TikTok, the popular video app, has not been adhering to a number of promises it made to beef up its privacy surrounding its younger users, several groups have told the federal government.
The New York Times reports that consumer groups including the Campaign for a Commercial Free Childhood and the Center for Digital Democracy have complained to the Federal Trade Commission (FTC) that TikTok has not lived up to commitments made after it was slapped with a $5.7 million settlement last year.
The settlement came after the FTC found that TikTok and Musical.ly (an app that was acquired and folded into TikTok) violated the Children’s Online Privacy Protection Act (COPPA) by obtaining personal information of children under the age of 13 without parental consent.
As part of that agreement, TikTok agreed to remove all videos made by users under the age of 13 and to comply with COPPA moving forward.
In the complaint to the FTC, the groups said they found “many regular account holders who are under the age 13” and that “many of them have videos of themselves that were uploaded as far back as 2016.”

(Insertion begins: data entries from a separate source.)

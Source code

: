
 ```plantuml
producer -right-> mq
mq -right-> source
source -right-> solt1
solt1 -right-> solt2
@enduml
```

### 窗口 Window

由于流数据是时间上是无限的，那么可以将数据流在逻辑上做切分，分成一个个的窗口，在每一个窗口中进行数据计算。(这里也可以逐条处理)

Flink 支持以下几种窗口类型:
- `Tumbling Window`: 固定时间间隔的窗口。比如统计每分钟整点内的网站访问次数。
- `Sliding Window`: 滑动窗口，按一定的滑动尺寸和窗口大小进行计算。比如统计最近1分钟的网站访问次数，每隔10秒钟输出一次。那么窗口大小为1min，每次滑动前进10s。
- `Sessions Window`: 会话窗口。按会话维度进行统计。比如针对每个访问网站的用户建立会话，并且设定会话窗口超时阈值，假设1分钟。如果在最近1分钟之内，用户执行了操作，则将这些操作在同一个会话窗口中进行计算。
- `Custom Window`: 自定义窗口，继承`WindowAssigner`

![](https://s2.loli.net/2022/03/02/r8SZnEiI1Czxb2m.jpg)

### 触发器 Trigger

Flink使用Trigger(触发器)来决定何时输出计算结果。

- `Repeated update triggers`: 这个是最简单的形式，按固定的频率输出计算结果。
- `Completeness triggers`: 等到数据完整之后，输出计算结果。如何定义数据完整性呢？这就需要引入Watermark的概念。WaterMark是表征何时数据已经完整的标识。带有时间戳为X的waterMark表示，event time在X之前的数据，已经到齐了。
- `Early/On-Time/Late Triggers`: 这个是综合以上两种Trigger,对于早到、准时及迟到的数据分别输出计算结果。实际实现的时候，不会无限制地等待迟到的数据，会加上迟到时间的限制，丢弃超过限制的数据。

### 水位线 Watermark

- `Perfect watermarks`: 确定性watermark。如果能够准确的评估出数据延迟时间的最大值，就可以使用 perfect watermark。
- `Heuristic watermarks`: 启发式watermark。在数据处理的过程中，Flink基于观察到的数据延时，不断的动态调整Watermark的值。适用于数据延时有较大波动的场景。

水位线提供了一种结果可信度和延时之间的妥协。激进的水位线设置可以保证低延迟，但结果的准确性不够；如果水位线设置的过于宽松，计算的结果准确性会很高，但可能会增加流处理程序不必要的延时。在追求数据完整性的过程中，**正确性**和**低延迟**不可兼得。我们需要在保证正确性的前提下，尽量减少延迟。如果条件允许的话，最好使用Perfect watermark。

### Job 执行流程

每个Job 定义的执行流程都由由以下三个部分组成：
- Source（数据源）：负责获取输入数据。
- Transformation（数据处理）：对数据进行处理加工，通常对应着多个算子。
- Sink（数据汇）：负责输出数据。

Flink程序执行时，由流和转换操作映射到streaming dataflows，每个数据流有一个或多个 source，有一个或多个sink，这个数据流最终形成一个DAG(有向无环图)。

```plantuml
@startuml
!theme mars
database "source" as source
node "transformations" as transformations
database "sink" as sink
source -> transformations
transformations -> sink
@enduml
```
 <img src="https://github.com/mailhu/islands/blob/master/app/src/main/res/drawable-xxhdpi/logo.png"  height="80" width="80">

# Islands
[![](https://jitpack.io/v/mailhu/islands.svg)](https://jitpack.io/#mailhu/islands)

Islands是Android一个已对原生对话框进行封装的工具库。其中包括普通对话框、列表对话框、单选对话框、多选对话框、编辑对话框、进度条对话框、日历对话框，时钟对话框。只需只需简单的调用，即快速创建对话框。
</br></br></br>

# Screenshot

The groups also argue that TikTok does not reach out to children’s parents for consent and “thus … has no means of obtaining verifiable parental consent before any collection, use, or disclosure of children’s personal information as required by the consent decree and COPPA Rule.”
“By violating the consent decree, TikTok continues to compromise the privacy of the children still present on its platform, and its behaviors continue to contravene the very goals of COPPA,” the complaint reads. “Thus, we urge the FTC to promptly launch an investigation of TikTok’s
compliance with the consent decree and COPPA Rule and to impose additional penalties and safeguards to ensure that children’s privacy is protected.”
Recently, the popular app was also accused of breaking a different law.
In late April, the app was hit with a lawsuit that alleges it violated the Illinois Biometric Information Privacy Act, a law that requires third parties obtain consent before collecting biometric data, like face scans.
The suit was filed on behalf of two underage users by their guardians and claims they were not informed that “their biometric data is being collected, captured, received, obtained, stored, and/or used.”